Once you have these points worked out, you can map out all the different positive or negative paths your users could take. You can also identify potential pain points.
For example, if you have a date of birth field, does it make sense for it to be presented as a traditional calendar selector? Answer: no! Unless you want your users to have to click back, month by month, for years.
Knowing every possible outcome allows you to get ahead on giving the best experience for any case.
Know your audience
At this stage, it’s important to consider what you’re designing for. Apps, websites and platforms all need to be approached differently. If you’re designing for desktop, you can put more information on the screen without the user feeling distracted. For mobile, the information must be captured in a way that is specific and concise.
If it’s an app you’re building, ensure you follow the specific guidelines for iOS or Android to make sure you’re compliant with the digital ecosystem.
Do your research
Researching your different audiences and how and why they might be using your product is the only real way to know how to design for them.
For all projects, we start with the following questions:
- Who are your different audiences?
- What do you expect from them?
- Are there different types of users? For example, students and teachers, passengers and drivers, admins and users.
- What information do you need to collect and at what stage?
Asking these four questions will generate a wealth of useful information that will allow you to design with your needs and those of your users in mind.
Test your designs
The best time to start thinking about testing is once your wireframes are completed. From here, you can see all of the screens of your product, giving you a great overview of how a user will navigate through and the many different journeys they could take.
This provides information on the starting point and lets you visibly see how much information you require as a gateway to different parts of the app.
At this stage, you can also create a clickable prototype that mimics how the app will eventually look and use this to carry out user research.
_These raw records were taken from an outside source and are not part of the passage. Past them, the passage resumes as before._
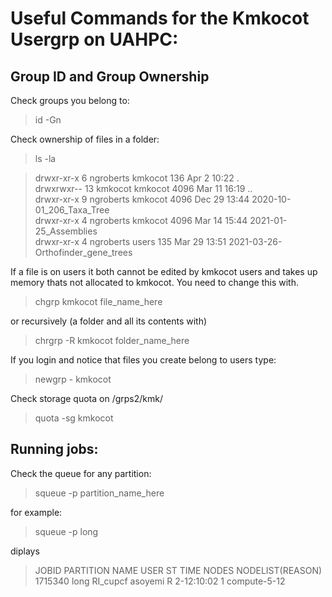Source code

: # Useful Commands for the Kmkocot Usergrp on UAHPC:

## Group ID and Group Ownership

Check groups you belong to:
>id -Gn

Check ownership of files in a folder:
>ls -la

>drwxr-xr-x  6 ngroberts kmkocot  136 Apr  2 10:22 . <br/>
>drwxrwxr-- 13 kmkocot   kmkocot 4096 Mar 11 16:19 .. <br/>
>drwxr-xr-x  9 ngroberts kmkocot 4096 Dec 29 13:44 2020-10-01_206_Taxa_Tree <br/>
>drwxr-xr-x  4 ngroberts kmkocot 4096 Mar 14 15:44 2021-01-25_Assemblies <br/>
>drwxr-xr-x  4 ngroberts users  135 Mar 29 13:51 2021-03-26-Orthofinder_gene_trees <br/>

If a file is on users it both cannot be edited by kmkocot users and takes up memory thats not allocated to kmkocot.
You need to change this with.
>chgrp kmkocot file_name_here

or recursively (a folder and all its contents with)
>chrgrp -R kmkocot folder_name_here

If you login and notice that files you create belong to users type:
>newgrp - kmkocot 

Check storage quota on /grps2/kmk/
>quota -sg kmkocot

## Running jobs:

Check the queue for any partition:
>squeue -p partition_name_here

for example:
>squeue -p long

diplays

>   JOBID PARTITION     NAME     USER ST       TIME  NODES NODELIST(REASON) <br/>
           1715340      long RI_cupcf  asoyemi  R 2-12:10:02      1 compute-5-12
Be transparent with your users
Explain the benefits of collecting different types of information. Collecting more information from users during the sign-up process does generally increase the drop off rate, but if you show the value of your product first, you can decrease this.
For a web-based product, you can show your value much easier as there’s always a website that explains what the product does. This means that when users come to register, they’re interested enough to go through a more lengthy process and give up more information.
With an app, users usually download based on the app store description and screenshots (and who really reads app store descriptions?) so the job is more difficult. The app has to prove its value to you on the spot, meaning the first screens are extremely valuable. These screens must demonstrate the value of the app, otherwise, that app is getting immediately deleted.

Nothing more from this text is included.